## Input records

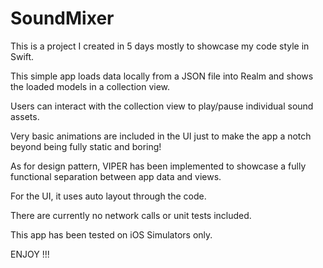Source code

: # SoundMixer

This is a project I created in 5 days mostly to showcase my code style in Swift.

This simple app loads data locally from a JSON file into Realm and shows the loaded models in a collection view.

Users can interact with the collection view to play/pause individual sound assets.

Very basic animations are included in the UI just to make the app a notch beyond being fully static and boring!

As for design pattern, VIPER has been implemented to showcase a fully functional separation between app data and views.

For the UI, it uses auto layout through the code.

There are currently no network calls or unit tests included.

This app has been tested on iOS Simulators only.

ENJOY !!!
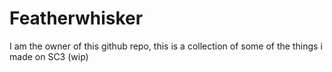 # Featherwhisker
I am the owner of this github repo, this is a collection of some of the things i made on SC3 (wip)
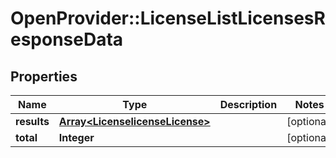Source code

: # OpenProvider::LicenseListLicensesResponseData

## Properties
Name | Type | Description | Notes
------------ | ------------- | ------------- | -------------
**results** | [**Array&lt;LicenselicenseLicense&gt;**](LicenselicenseLicense.md) |  | [optional] 
**total** | **Integer** |  | [optional] 


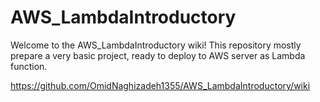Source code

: # AWS_LambdaIntroductory

Welcome to the AWS_LambdaIntroductory wiki! This repository mostly prepare a very basic project, ready to deploy to AWS server as Lambda function.

https://github.com/OmidNaghizadeh1355/AWS_LambdaIntroductory/wiki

## Work item
Reprint all the data above verbatim, excluding pictures.

## Exercise output
Source code

: # SoundMixer

This is a project I created in 5 days mostly to showcase my code style in Swift.

This simple app loads data locally from a JSON file into Realm and shows the loaded models in a collection view.

Users can interact with the collection view to play/pause individual sound assets.

Very basic animations are included in the UI just to make the app a notch beyond being fully static and boring!

As for design pattern, VIPER has been implemented to showcase a fully functional separation between app data and views.

For the UI, it uses auto layout through the code.

There are currently no network calls or unit tests included.

This app has been tested on iOS Simulators only.

ENJOY !!!
 # Featherwhisker
I am the owner of this github repo, this is a collection of some of the things i made on SC3 (wip)
Source code

: # OpenProvider::LicenseListLicensesResponseData

## Properties
Name | Type | Description | Notes
------------ | ------------- | ------------- | -------------
**results** | [**Array&lt;LicenselicenseLicense&gt;**](LicenselicenseLicense.md) |  | [optional] 
**total** | **Integer** |  | [optional] 


Source code

: # AWS_LambdaIntroductory

Welcome to the AWS_LambdaIntroductory wiki! This repository mostly prepare a very basic project, ready to deploy to AWS server as Lambda function.

https://github.com/OmidNaghizadeh1355/AWS_LambdaIntroductory/wiki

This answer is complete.